Here's an example of how to create a view called customer_2, identical to the existing customer table:

In [47]:
%%sql

CREATE VIEW customer_2 AS
    SELECT * FROM customer;

 * sqlite:///chinook.db
Done.


[]

In [48]:
%%sql

SELECT * FROM customer_2
LIMIT 3;

 * sqlite:///chinook.db
Done.


customer_id,first_name,last_name,company,address,city,state,country,postal_code,phone,fax,email,support_rep_id
1,Luís,Gonçalves,Embraer - Empresa Brasileira de Aeronáutica S.A.,"Av. Brigadeiro Faria Lima, 2170",São José dos Campos,SP,Brazil,12227-000,+55 (12) 3923-5555,+55 (12) 3923-5566,luisg@embraer.com.br,3
2,Leonie,Köhler,,Theodor-Heuss-Straße 34,Stuttgart,,Germany,70174,+49 0711 2842222,,leonekohler@surfeu.de,5
3,François,Tremblay,,1498 rue Bélanger,Montréal,QC,Canada,H2G 1A7,+1 (514) 721-4711,,ftremblay@gmail.com,3


If we wanted to modify this view, and tried to redefine it, we'd get an error:

In [49]:
%%sql

CREATE VIEW customer_2 AS
    SELECT
        customer_id,
        first_name || last_name name,
        phone,
        email,
        support_rep_id
    FROM customer;

 * sqlite:///chinook.db
(sqlite3.OperationalError) table customer_2 already exists
[SQL: CREATE VIEW customer_2 AS
    SELECT
        customer_id,
        first_name || last_name name,
        phone,
        email,
        support_rep_id
    FROM customer;]
(Background on this error at: http://sqlalche.me/e/13/e3q8)

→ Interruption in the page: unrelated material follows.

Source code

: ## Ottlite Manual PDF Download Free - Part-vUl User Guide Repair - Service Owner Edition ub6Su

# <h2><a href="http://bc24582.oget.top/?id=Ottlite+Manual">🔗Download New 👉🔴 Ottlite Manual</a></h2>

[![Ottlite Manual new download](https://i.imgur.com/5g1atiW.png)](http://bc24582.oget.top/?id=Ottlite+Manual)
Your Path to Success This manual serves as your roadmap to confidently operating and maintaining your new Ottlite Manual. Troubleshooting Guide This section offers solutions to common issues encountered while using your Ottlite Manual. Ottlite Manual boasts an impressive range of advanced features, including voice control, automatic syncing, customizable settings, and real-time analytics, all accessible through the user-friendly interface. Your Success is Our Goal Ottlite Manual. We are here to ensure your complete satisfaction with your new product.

If we wish to redefine a view, we first have to delete, or **drop** the existing view:

In [50]:
%%sql

DROP VIEW customer_2;

 * sqlite:///chinook.db
Done.


[]

We're going to create two views that give us versions of the customer table where the customers in the view have specific criteria. The first is a view of all customers that live in the USA.

In [51]:
%%sql

CREATE VIEW customer_usa AS 
     SELECT * FROM customer
     WHERE country = "USA";

 * sqlite:///chinook.db
Done.


[]

We have created this view for you - you can query it in the code editor on the right. Once a view is created it acts exactly like a table - you don't need to specify that it's a view when you are querying it, and you can do anything with a view that you could do with a table (keeping in mind that in our interface you'll have to use [database name].[view_name]).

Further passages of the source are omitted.